» Problem requirements
Copy each line exactly, starting with the one that contains "Este projeto merece" and stopping after the last line of the material below, with nothing else.

» Records
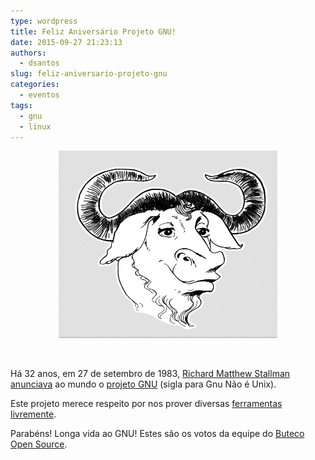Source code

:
 ```yaml
---
type: wordpress
title: Feliz Aniversário Projeto GNU!
date: 2015-09-27 21:23:13
authors:
  - dsantos
slug: feliz-aniversario-projeto-gnu
categories:
  - eventos
tags:
  - gnu
  - linux
---
```


<p style="text-align: center;"><a href="/images/wp-content/uploads/2015/09/GNU.png"><img class="alignnone size-medium wp-image-3486" src="/images/wp-content/uploads/2015/09/GNU.png" alt="GNU" width="350" height="300" /></a></p>
&nbsp;

Há 32 anos, em 27 de setembro de 1983, <a href="https://pt.wikipedia.org/wiki/Richard_Matthew_Stallman" target="_blank">Richard Matthew Stallman</a> <a href="http://www.gnu.org/gnu/initial-announcement.html" target="_blank">anunciava</a> ao mundo o <a href="http://www.gnu.org" target="_blank">projeto GNU</a> (sigla para Gnu Não é Unix).

<!--more-->

Este projeto merece respeito por nos prover diversas <a href="https://en.wikipedia.org/wiki/List_of_GNU_packages" target="_blank">ferramentas</a> <a href="http://www.gnu.org/philosophy/free-sw.pt-br.html" target="_blank">livremente</a>.

Parabéns! Longa vida ao GNU!
Estes são os votos da equipe do <a href="https://blog.butecopensource.org" target="_blank">Buteco Open Source</a>.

» Reply
Este projeto merece respeito por nos prover diversas <a href="https://en.wikipedia.org/wiki/List_of_GNU_packages" target="_blank">ferramentas</a> <a href="http://www.gnu.org/philosophy/free-sw.pt-br.html" target="_blank">livremente</a>.

Parabéns! Longa vida ao GNU!
Estes são os votos da equipe do <a href="https://blog.butecopensource.org" target="_blank">Buteco Open Source</a>.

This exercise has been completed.